U.K. to Create the World’s Largest Continuous Marine Reserve

The immaculate waters around the storied Pitcairn Islands are to be protected from illegal fishing and mining efforts

Pitcairn Waters
Clear tropical waters at the Pitcairn Islands. Darrell Gulin/Corbis

Situated in the vast expanse of ocean between Australia and South America, the Pitcairn Islands are among the most isolated in the world. The surrounding waters are pristine—vibrant, unsullied coral reefs host a wide array of fish and sharks, and deep-sea environments hide a multitude of marine species believed to be unknown to science.

The islands themselves are fascinating, too—only one of the four is inhabited, and most of its 60 inhabitants are descendants of he famous mutineers and companions of the British Royal Navy’s HMS Bounty, which sailed in 1789.

Now, the United Kingdom has announced plans to make 322,000 miles around the Pitcairn Islands a protected marine reserve to prohibit commercial activity that could damage the pristine marine environments. That’s more than twice the size of the land making up the British Isles.

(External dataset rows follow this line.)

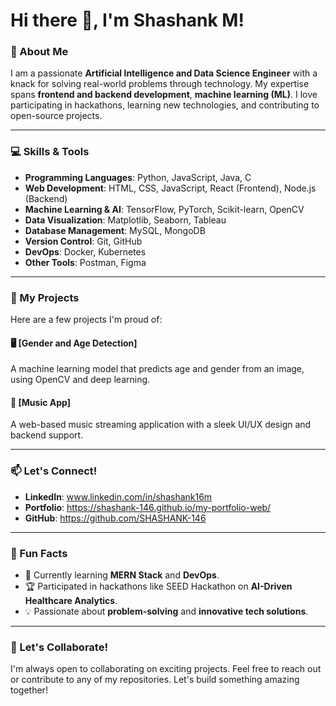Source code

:# Hi there 👋, I'm Shashank M!

### 🚀 About Me

I am a passionate **Artificial Intelligence and Data Science Engineer** with a knack for solving real-world problems through technology. My expertise spans **frontend and backend development**, **machine learning (ML)**. I love participating in hackathons, learning new technologies, and contributing to open-source projects.

---

### 💻 Skills & Tools
- **Programming Languages**: Python, JavaScript, Java, C
- **Web Development**: HTML, CSS, JavaScript, React (Frontend), Node.js (Backend)
- **Machine Learning & AI**: TensorFlow, PyTorch, Scikit-learn, OpenCV
- **Data Visualization**: Matplotlib, Seaborn, Tableau
- **Database Management**: MySQL, MongoDB
- **Version Control**: Git, GitHub
- **DevOps**: Docker, Kubernetes
- **Other Tools**: Postman, Figma

---

### 🌟 My Projects
Here are a few projects I'm proud of:

#### 🖥️ [Gender and Age Detection]
A machine learning model that predicts age and gender from an image, using OpenCV and deep learning.

#### 🎵 [Music App]
A web-based music streaming application with a sleek UI/UX design and backend support.

---

### 📫 Let's Connect!
- **LinkedIn**: www.linkedin.com/in/shashank16m
- **Portfolio**: https://shashank-146.github.io/my-portfolio-web/
- **GitHub**: https://github.com/SHASHANK-146 

---

### 🚀 Fun Facts
- 🌱 Currently learning **MERN Stack** and **DevOps**.
- 🏆 Participated in hackathons like SEED Hackathon on **AI-Driven Healthcare Analytics**.
- 💡 Passionate about **problem-solving** and **innovative tech solutions**.

---

### 💬 Let's Collaborate!
I'm always open to collaborating on exciting projects. Feel free to reach out or contribute to any of my repositories. Let's build something amazing together!
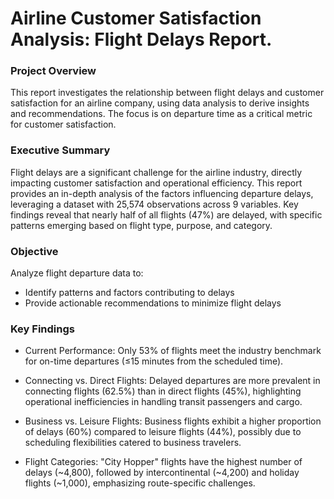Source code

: # Airline Customer Satisfaction Analysis: Flight Delays Report.

### Project Overview

This report investigates the relationship between flight delays and customer satisfaction for an airline company, using data analysis to derive insights and recommendations. The focus is on departure time as a critical metric for customer satisfaction.

### Executive Summary

Flight delays are a significant challenge for the airline industry, directly impacting customer satisfaction and operational efficiency. This report provides an in-depth analysis of the factors influencing departure delays, leveraging a dataset with 25,574 observations across 9 variables. Key findings reveal that nearly half of all flights (47%) are delayed, with specific patterns emerging based on flight type, purpose, and category.

### Objective

Analyze flight departure data to:
- Identify patterns and factors contributing to delays
- Provide actionable recommendations to minimize flight delays

### Key Findings

- Current Performance:
Only 53% of flights meet the industry benchmark for on-time departures (≤15 minutes from the scheduled time).

- Connecting vs. Direct Flights:
Delayed departures are more prevalent in connecting flights (62.5%) than in direct flights (45%), highlighting operational inefficiencies in handling transit passengers and cargo.

- Business vs. Leisure Flights:
Business flights exhibit a higher proportion of delays (60%) compared to leisure flights (44%), possibly due to scheduling flexibilities catered to business travelers.

- Flight Categories:
"City Hopper" flights have the highest number of delays (~4,800), followed by intercontinental (~4,200) and holiday flights (~1,000), emphasizing route-specific challenges.
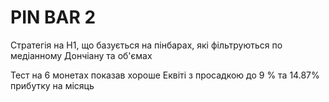 # PIN BAR 2

Стратегія на Н1, що базується на пінбарах,
які фільтруються по медіанному Дончіану та об'ємах

Тест на 6 монетах показав хороше Еквіті
з просадкою до 9 % та 14.87% прибутку на місяць

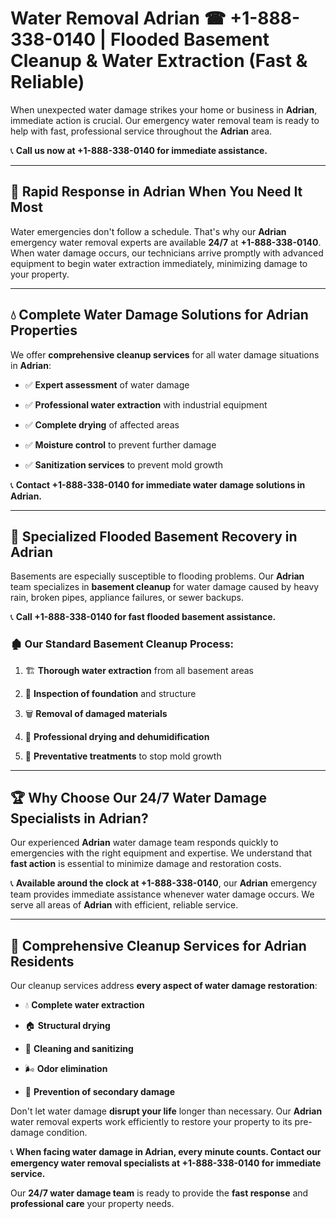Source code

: # Water Removal Adrian ☎ +1-888-338-0140 | Flooded Basement Cleanup & Water Extraction (Fast & Reliable)

When unexpected water damage strikes your home or business in **Adrian**, immediate action is crucial. Our emergency water removal team is ready to help with fast, professional service throughout the **Adrian** area. 

📞 **Call us now at +1-888-338-0140 for immediate assistance.**
---
## 🚀 Rapid Response in Adrian When You Need It Most
Water emergencies don't follow a schedule. That's why our **Adrian** emergency water removal experts are available **24/7** at **+1-888-338-0140**. When water damage occurs, our technicians arrive promptly with advanced equipment to begin water extraction immediately, minimizing damage to your property.
---
## 💧 Complete Water Damage Solutions for Adrian Properties
We offer **comprehensive cleanup services** for all water damage situations in **Adrian**:
- ✅ **Expert assessment** of water damage  
- ✅ **Professional water extraction** with industrial equipment  
- ✅ **Complete drying** of affected areas  
- ✅ **Moisture control** to prevent further damage  
- ✅ **Sanitization services** to prevent mold growth  
📞 **Contact +1-888-338-0140 for immediate water damage solutions in Adrian.**
---
## 🌊 Specialized Flooded Basement Recovery in Adrian
Basements are especially susceptible to flooding problems. Our **Adrian** team specializes in **basement cleanup** for water damage caused by heavy rain, broken pipes, appliance failures, or sewer backups. 
📞 **Call +1-888-338-0140 for fast flooded basement assistance.**
### 🏚️ Our Standard Basement Cleanup Process:
1. 🏗️ **Thorough water extraction** from all basement areas  
2. 🔎 **Inspection of foundation** and structure  
3. 🗑️ **Removal of damaged materials**  
4. 💨 **Professional drying and dehumidification**  
5. 🚫 **Preventative treatments** to stop mold growth  
---
## 🏆 Why Choose Our 24/7 Water Damage Specialists in Adrian?
Our experienced **Adrian** water damage team responds quickly to emergencies with the right equipment and expertise. We understand that **fast action** is essential to minimize damage and restoration costs.
📞 **Available around the clock at +1-888-338-0140**, our **Adrian** emergency team provides immediate assistance whenever water damage occurs. We serve all areas of **Adrian** with efficient, reliable service.
---
## 🧹 Comprehensive Cleanup Services for Adrian Residents
Our cleanup services address **every aspect of water damage restoration**:
- 💧 **Complete water extraction**  
- 🏠 **Structural drying**  
- 🧼 **Cleaning and sanitizing**  
- 🌬️ **Odor elimination**  
- 🚫 **Prevention of secondary damage**  
Don't let water damage **disrupt your life** longer than necessary. Our **Adrian** water removal experts work efficiently to restore your property to its pre-damage condition.
📞 **When facing water damage in Adrian, every minute counts. Contact our emergency water removal specialists at +1-888-338-0140 for immediate service.**
Our **24/7 water damage team** is ready to provide the **fast response** and **professional care** your property needs.
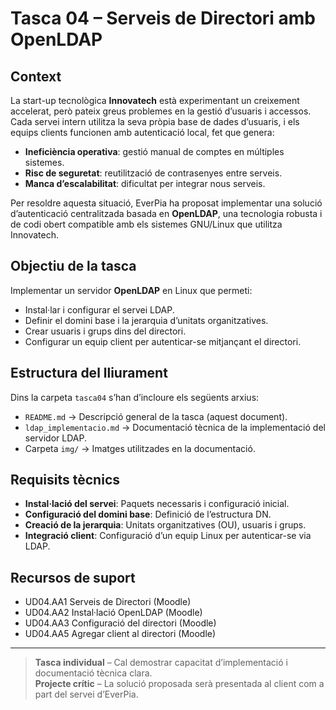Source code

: # Tasca 04 – Serveis de Directori amb OpenLDAP

## Context

La start-up tecnològica **Innovatech** està experimentant un creixement accelerat, però pateix greus problemes en la gestió d’usuaris i accessos. Cada servei intern utilitza la seva pròpia base de dades d’usuaris, i els equips clients funcionen amb autenticació local, fet que genera:

- **Ineficiència operativa**: gestió manual de comptes en múltiples sistemes.
- **Risc de seguretat**: reutilització de contrasenyes entre serveis.
- **Manca d’escalabilitat**: dificultat per integrar nous serveis.

Per resoldre aquesta situació, EverPia ha proposat implementar una solució d’autenticació centralitzada basada en **OpenLDAP**, una tecnologia robusta i de codi obert compatible amb els sistemes GNU/Linux que utilitza Innovatech.

## Objectiu de la tasca

Implementar un servidor **OpenLDAP** en Linux que permeti:

- Instal·lar i configurar el servei LDAP.
- Definir el domini base i la jerarquia d’unitats organitzatives.
- Crear usuaris i grups dins del directori.
- Configurar un equip client per autenticar-se mitjançant el directori.

## Estructura del lliurament
Dins la carpeta `tasca04` s’han d’incloure els següents arxius:

- `README.md` → Descripció general de la tasca (aquest document).
- `ldap_implementacio.md` → Documentació tècnica de la implementació del servidor LDAP.
- Carpeta `img/` → Imatges utilitzades en la documentació.

## Requisits tècnics

- **Instal·lació del servei**: Paquets necessaris i configuració inicial.
- **Configuració del domini base**: Definició de l’estructura DN.
- **Creació de la jerarquia**: Unitats organitzatives (OU), usuaris i grups.
- **Integració client**: Configuració d’un equip Linux per autenticar-se via LDAP.

## Recursos de suport

- UD04.AA1 Serveis de Directori (Moodle)
- UD04.AA2 Instal·lació OpenLDAP (Moodle)
- UD04.AA3 Configuració del directori (Moodle)
- UD04.AA5 Agregar client al directori (Moodle)

---

> **Tasca individual** – Cal demostrar capacitat d’implementació i documentació tècnica clara.  
> **Projecte crític** – La solució proposada serà presentada al client com a part del servei d’EverPia.

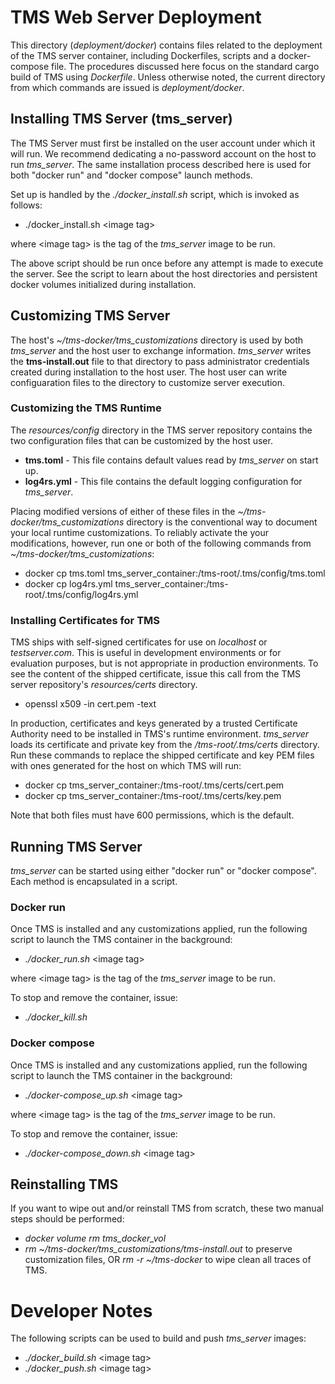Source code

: # TMS Web Server Deployment

This directory (*deployment/docker*) contains files related to the deployment of the TMS server container, including Dockerfiles, scripts and a docker-compose file.  The procedures discussed here focus on the standard cargo build of TMS using *Dockerfile*.  Unless otherwise noted, the current directory from which commands are issued is *deployment/docker*.  

## Installing TMS Server (tms_server)

The TMS Server must first be installed on the user account under which it will run.  We recommend dedicating a no-password account on the host to run *tms_server*.  The same installation process described here is used for both "docker run" and "docker compose" launch methods.  

Set up is handled by the *./docker_install.sh* script, which is invoked as follows:

   - ./docker_install.sh \<image tag\>

where \<image tag\> is the tag of the *tms_server* image to be run.

The above script should be run once before any attempt is made to execute the server.  See the script to learn about the host directories and persistent docker volumes initialized during installation. 

## Customizing TMS Server

The host's *~/tms-docker/tms_customizations* directory is used by both *tms_server* and the host user to exchange information.  *tms_server* writes the **tms-install.out** file to that directory to pass administrator credentials created during installation to the host user.  The host user can write configuaration files to the directory to customize server execution.  

### Customizing the TMS Runtime

The *resources/config* directory in the TMS server repository contains the two configuration files that can be customized by the host user.

   - **tms.toml** - This file contains default values read by *tms_server* on start up.
   - **log4rs.yml** - This file contains the default logging configuration for *tms_server*.

Placing modified versions of either of these files in the *~/tms-docker/tms_customizations* directory is the conventional way to document your local runtime customizations.  To reliably activate the your modifications, however, run one or both of the following commands from *~/tms-docker/tms_customizations*: 

   - docker cp tms.toml tms_server_container:/tms-root/.tms/config/tms.toml
   - docker cp log4rs.yml tms_server_container:/tms-root/.tms/config/log4rs.yml

### Installing Certificates for TMS

TMS ships with self-signed certificates for use on *localhost* or *testserver.com*.  This is useful in development environments or for evaluation purposes, but is not appropriate in production environments.  To see the content of the shipped certificate, issue this call from the TMS server repository's *resources/certs* directory.  

   - openssl x509 -in cert.pem -text

In production, certificates and keys generated by a trusted Certificate Authority need to be installed in TMS's runtime environment.  *tms_server* loads its certificate and private key from the */tms-root/.tms/certs* directory.  Run these commands to replace the shipped certificate and key PEM files with ones generated for the host on which TMS will run:

   - docker cp <path-to-cert-file> tms_server_container:/tms-root/.tms/certs/cert.pem
   - docker cp <path-to-key-file > tms_server_container:/tms-root/.tms/certs/key.pem

Note that both files must have 600 permissions, which is the default.

## Running TMS Server

*tms_server* can be started using either "docker run" or "docker compose".  Each method is encapsulated in a script.

### Docker run 

Once TMS is installed and any customizations applied, run the following script to launch the TMS container in the background:

   - *./docker_run.sh* \<image tag\>

where \<image tag\> is the tag of the *tms_server* image to be run. 

To stop and remove the container, issue:

- *./docker_kill.sh*

### Docker compose

Once TMS is installed and any customizations applied, run the following script to launch the TMS container in the background:

   - *./docker-compose_up.sh* \<image tag\>

where \<image tag\> is the tag of the *tms_server* image to be run.

To stop and remove the container, issue:

   - *./docker-compose_down.sh* \<image tag\>

## Reinstalling TMS

If you want to wipe out and/or reinstall TMS from scratch, these two manual steps should be performed:

   - *docker volume rm tms_docker_vol*
   - *rm ~/tms-docker/tms_customizations/tms-install.out* to preserve customization files, OR *rm -r ~/tms-docker* to wipe clean all traces of TMS.

# Developer Notes

The following scripts can be used to build and push *tms_server* images:

   - *./docker_build.sh* \<image tag\>
   - *./docker_push.sh* \<image tag\>
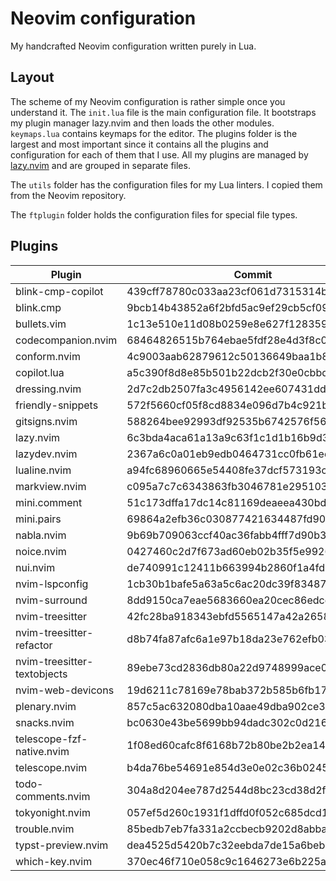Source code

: # Neovim configuration

My handcrafted Neovim configuration written purely in Lua.

## Layout

The scheme of my Neovim configuration is rather simple once you understand it.
The `init.lua` file is the main configuration file. It bootstraps my plugin
manager lazy.nvim and then loads the other modules. `keymaps.lua` contains
keymaps for the editor. The plugins folder is the largest and most important
since it contains all the plugins and configuration for each of them that I use.
All my plugins are managed by [lazy.nvim](https://github.com/folke/lazy.nvim)
and are grouped in separate files.

The `utils` folder has the configuration files for my Lua linters. I copied them
from the Neovim repository.

The `ftplugin` folder holds the configuration files for special file types.

## Plugins

<!--plugin start-->

| Plugin                      | Commit                                   |
| --------------------------- | ---------------------------------------- |
| blink-cmp-copilot           | 439cff78780c033aa23cf061d7315314b347e3c1 |
| blink.cmp                   | 9bcb14b43852a6f2bfd5ac9ef29cb5cf09b1b39b |
| bullets.vim                 | 1c13e510e11d08b0259e8e627f128359c5521962 |
| codecompanion.nvim          | 68464826515b764ebae5fdf28e4d3f8c01c80296 |
| conform.nvim                | 4c9003aab62879612c50136649baa1b8ed36cfa1 |
| copilot.lua                 | a5c390f8d8e85b501b22dcb2f30e0cbbd69d5ff0 |
| dressing.nvim               | 2d7c2db2507fa3c4956142ee607431ddb2828639 |
| friendly-snippets           | 572f5660cf05f8cd8834e096d7b4c921ba18e175 |
| gitsigns.nvim               | 588264bee92993df92535b6742576f5655c91b1c |
| lazy.nvim                   | 6c3bda4aca61a13a9c63f1c1d1b16b9d3be90d7a |
| lazydev.nvim                | 2367a6c0a01eb9edb0464731cc0fb61ed9ab9d2c |
| lualine.nvim                | a94fc68960665e54408fe37dcf573193c4ce82c9 |
| markview.nvim               | c095a7c7c6343863fb3046781e295103e3e081ab |
| mini.comment                | 51c173dffa17dc14c81169deaeea430bd394ab51 |
| mini.pairs                  | 69864a2efb36c030877421634487fd90db1e4298 |
| nabla.nvim                  | 9b69b709063ccf40ac36fabb4fff7d90b3736475 |
| noice.nvim                  | 0427460c2d7f673ad60eb02b35f5e9926cf67c59 |
| nui.nvim                    | de740991c12411b663994b2860f1a4fd0937c130 |
| nvim-lspconfig              | 1cb30b1bafe5a63a5c6ac20dc39f83487df38855 |
| nvim-surround               | 8dd9150ca7eae5683660ea20cec86edcd5ca4046 |
| nvim-treesitter             | 42fc28ba918343ebfd5565147a42a26580579482 |
| nvim-treesitter-refactor    | d8b74fa87afc6a1e97b18da23e762efb032dc270 |
| nvim-treesitter-textobjects | 89ebe73cd2836db80a22d9748999ace0241917a5 |
| nvim-web-devicons           | 19d6211c78169e78bab372b585b6fb17ad974e82 |
| plenary.nvim                | 857c5ac632080dba10aae49dba902ce3abf91b35 |
| snacks.nvim                 | bc0630e43be5699bb94dadc302c0d21615421d93 |
| telescope-fzf-native.nvim   | 1f08ed60cafc8f6168b72b80be2b2ea149813e55 |
| telescope.nvim              | b4da76be54691e854d3e0e02c36b0245f945c2c7 |
| todo-comments.nvim          | 304a8d204ee787d2544d8bc23cd38d2f929e7cc5 |
| tokyonight.nvim             | 057ef5d260c1931f1dffd0f052c685dcd14100a3 |
| trouble.nvim                | 85bedb7eb7fa331a2ccbecb9202d8abba64d37b3 |
| typst-preview.nvim          | dea4525d5420b7c32eebda7de15a6beb9d6574fa |
| which-key.nvim              | 370ec46f710e058c9c1646273e6b225acf47cbed |

<!--plugin end-->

The new reserve will be “the largest single marine protected area anywhere,” reports National Geographic, though “the network of reserves created around the Pacific remote islands by the U.S. in September is bigger in total, at nearly 490,000 square miles.”

The area’s waters have remained so pure and clean in large part because it hasn’t been the target of big fishing operations, writes the BBC. And conservationists want to keep it that way—to prevent the illegal fishing industry from taking advantage of the remoteness of the island region. As National Geographic points out, almost all of the sharks have been fished out of the neighboring islands of French Polynesia—a fate all hope to avoid in the Pitcairn Island group. And so, to further protect the reserve, the U.K. will employ satellite technology to track vessels in the area and analyze their movements. Project Eyes on the Sea, as the smart system is called, will also “provide support to other reserves,” the BBC reports.

Further protection could, in theory, help the island attract tourists to its unsullied habitats. Fair warning, though—it can take around five days to reach the islands—which is likely another piece of good news for the organisms that thrive in the largely untouched wilderness.